The PPACA rate review program rate reductions have affected about 0.4% of the 156 million U.S. residents who have commercial health coverage, according to LifeHealthPro calculations made using HHS data and data from the Census Bureau.

The rate reductions have led to a total of about $148 million in rate changes, or an average of about $188 in reductions per affected enrollee, and the changes have lowered those enrollees’ rate increases by an average of 2.8 percentage points, officials say.

PPACA does not give state or federal regulators the authority to limit rate increases, but it does give HHS the authority to require health insurers to explain what HHS believes to be “unreasonable” rate increases on the Web.

The review rules took effect Sep. 1, 2011.

PPACA has provided $250 million in funding that states could use to build and expand rate review programs from before the program took effect until 2014. The rate review program has awarded $160 million in grants to the District of Columbia and 45 states, and it expects to make more awards this year and in 2013, officials say.

In some states, insurance regulators conduct the reviews. In other states, HHS handles the reviews. HHS requires that notices of increases over 10% undergo reviews.

States have made about 69% of the reasonableness determinations.

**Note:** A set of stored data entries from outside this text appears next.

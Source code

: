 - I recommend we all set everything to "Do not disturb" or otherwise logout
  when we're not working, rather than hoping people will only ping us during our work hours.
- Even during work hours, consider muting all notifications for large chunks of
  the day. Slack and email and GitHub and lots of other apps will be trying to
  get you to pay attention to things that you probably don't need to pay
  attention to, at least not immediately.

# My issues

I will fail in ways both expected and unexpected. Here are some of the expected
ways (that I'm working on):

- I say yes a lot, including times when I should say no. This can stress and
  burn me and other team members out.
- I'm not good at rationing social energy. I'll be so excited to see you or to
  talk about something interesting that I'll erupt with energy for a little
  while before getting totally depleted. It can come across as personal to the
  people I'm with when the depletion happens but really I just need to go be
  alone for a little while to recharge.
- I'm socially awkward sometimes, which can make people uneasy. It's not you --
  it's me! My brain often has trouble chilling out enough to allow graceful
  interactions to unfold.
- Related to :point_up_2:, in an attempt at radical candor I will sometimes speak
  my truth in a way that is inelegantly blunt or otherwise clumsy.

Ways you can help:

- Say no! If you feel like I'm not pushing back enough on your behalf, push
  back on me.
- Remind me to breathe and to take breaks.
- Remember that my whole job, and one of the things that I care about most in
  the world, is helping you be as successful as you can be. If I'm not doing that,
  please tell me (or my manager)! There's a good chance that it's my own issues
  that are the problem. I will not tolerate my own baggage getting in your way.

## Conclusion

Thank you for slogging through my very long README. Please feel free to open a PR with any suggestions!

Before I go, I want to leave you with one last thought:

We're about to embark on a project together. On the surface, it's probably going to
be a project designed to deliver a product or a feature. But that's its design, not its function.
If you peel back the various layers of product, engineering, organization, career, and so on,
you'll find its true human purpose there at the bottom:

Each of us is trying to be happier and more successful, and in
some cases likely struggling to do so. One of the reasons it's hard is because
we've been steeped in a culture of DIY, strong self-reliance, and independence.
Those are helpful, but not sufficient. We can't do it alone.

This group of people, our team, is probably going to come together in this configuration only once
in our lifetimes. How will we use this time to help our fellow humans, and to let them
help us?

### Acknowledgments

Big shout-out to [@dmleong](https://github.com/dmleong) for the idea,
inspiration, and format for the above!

State or regulators have found half of the double-digit rate increases announced to be unreasonable, HHS officials say.

Officials have not reported finding any examples of being increase requests being unreasonably low.

“Disclosing proposed increases sheds light on industry pricing practices that many experts believe have led to unnecessarily high premium prices,” officials say in the report. “This transparency in the health insurance market helps to promote competition, encourage insurers to work towards controlling health care costs, and discourage insurers from charging unjustified premiums.”